No entanto, a vida encarrega-se de afogar toda esta pureza, colocando-nos obstáculos no caminho que nos obrigam a fechar os olhos. Mas, quando os abrimos, tudo está diferente, com tons acinzentados e escuros. A nossa visão é mais negra.

Ou porque conhecemos a maldade, o desgosto, a traição, a desconfiança ou a mentira, os nossos olhos já não mais encontram a verdadeira essência de cada coisa que nos rodeia. É como um manto escuro, que sufoca qualquer visão relativa à verdadeira beleza, à beleza simples, à beleza primária. Assim, tal como os olhos se habituam à claridade, reagem rapidamente com naturalidade às visões maldosas e julgadoras com que se deparam.
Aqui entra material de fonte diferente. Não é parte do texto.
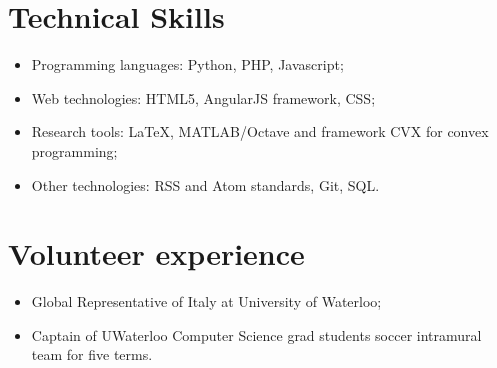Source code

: \documentclass[]{article}
\begin{document}
\section{Technical Skills}\label{technical-skills}

\begin{itemize}
\itemsep1pt\parskip0pt
\item
  Programming languages: Python, PHP, Javascript;
\item
  Web technologies: HTML5, AngularJS framework, CSS;
\item
  Research tools: LaTeX, MATLAB/Octave and framework CVX for convex
  programming;
\item
  Other technologies: RSS and Atom standards, Git, SQL.
\end{itemize}

\section{Volunteer experience}\label{volunteer-experience}

\begin{itemize}
\itemsep1pt\parskip0pt
\item
  Global Representative of Italy at University of Waterloo;
\item
  Captain of UWaterloo Computer Science grad students soccer intramural
  team for five terms.
\end{itemize}
\end{document}
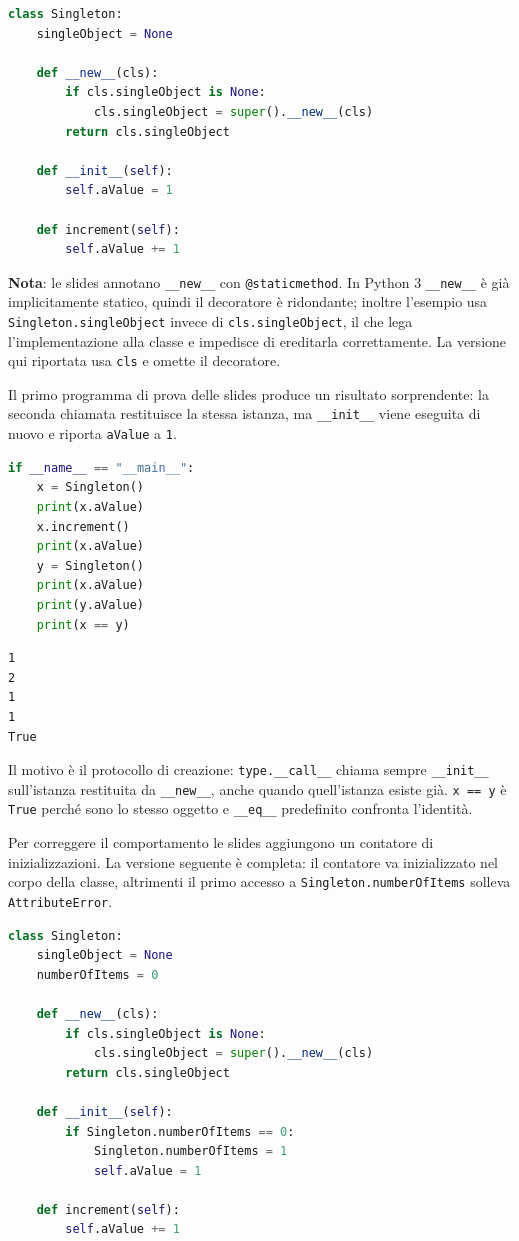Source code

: \documentclass[12pt]{extarticle}
\begin{document}
\begin{lstlisting}[language=Python]
class Singleton:
    singleObject = None

    def __new__(cls):
        if cls.singleObject is None:
            cls.singleObject = super().__new__(cls)
        return cls.singleObject

    def __init__(self):
        self.aValue = 1

    def increment(self):
        self.aValue += 1
\end{lstlisting}

\noindent \textbf{Nota}: le slides annotano \texttt{\_\_new\_\_} con \texttt{@staticmethod}. In Python 3 \texttt{\_\_new\_\_} è già implicitamente statico, quindi il decoratore è ridondante; inoltre l'esempio usa \texttt{Singleton.singleObject} invece di \texttt{cls.singleObject}, il che lega l'implementazione alla classe e impedisce di ereditarla correttamente. La versione qui riportata usa \texttt{cls} e omette il decoratore.

\noindent Il primo programma di prova delle slides produce un risultato sorprendente: la seconda chiamata restituisce la stessa istanza, ma \texttt{\_\_init\_\_} viene eseguita di nuovo e riporta \texttt{aValue} a \texttt{1}.

\begin{lstlisting}[language=Python]
if __name__ == "__main__":
    x = Singleton()
    print(x.aValue)
    x.increment()
    print(x.aValue)
    y = Singleton()
    print(x.aValue)
    print(y.aValue)
    print(x == y)
\end{lstlisting}

\begin{lstlisting}[numbers=none]
1
2
1
1
True
\end{lstlisting}

\noindent Il motivo è il protocollo di creazione: \texttt{type.\_\_call\_\_} chiama sempre \texttt{\_\_init\_\_} sull'istanza restituita da \texttt{\_\_new\_\_}, anche quando quell'istanza esiste già. \texttt{x == y} è \texttt{True} perché sono lo stesso oggetto e \texttt{\_\_eq\_\_} predefinito confronta l'identità.

\noindent Per correggere il comportamento le slides aggiungono un contatore di inizializzazioni. La versione seguente è completa: il contatore va inizializzato nel corpo della classe, altrimenti il primo accesso a \texttt{Singleton.numberOfItems} solleva \texttt{AttributeError}.

\begin{lstlisting}[language=Python]
class Singleton:
    singleObject = None
    numberOfItems = 0

    def __new__(cls):
        if cls.singleObject is None:
            cls.singleObject = super().__new__(cls)
        return cls.singleObject

    def __init__(self):
        if Singleton.numberOfItems == 0:
            Singleton.numberOfItems = 1
            self.aValue = 1

    def increment(self):
        self.aValue += 1
\end{lstlisting}
\end{document}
E é aqui que a nossa intervenção, enquanto seres humanos, é fundamental e imprescindível. Um marinheiro não pode ficar imóvel perante um possível naufrágio do seu barco e, assim, também nós não podemos assistir à nossa mudança de uma forma impávida e serena. Temos que fazer mais do que isso, ir mais além. Aqui, apelo a uma recordação do passado como forma de ganharmos força e coragem para esta luta contra nós próprios.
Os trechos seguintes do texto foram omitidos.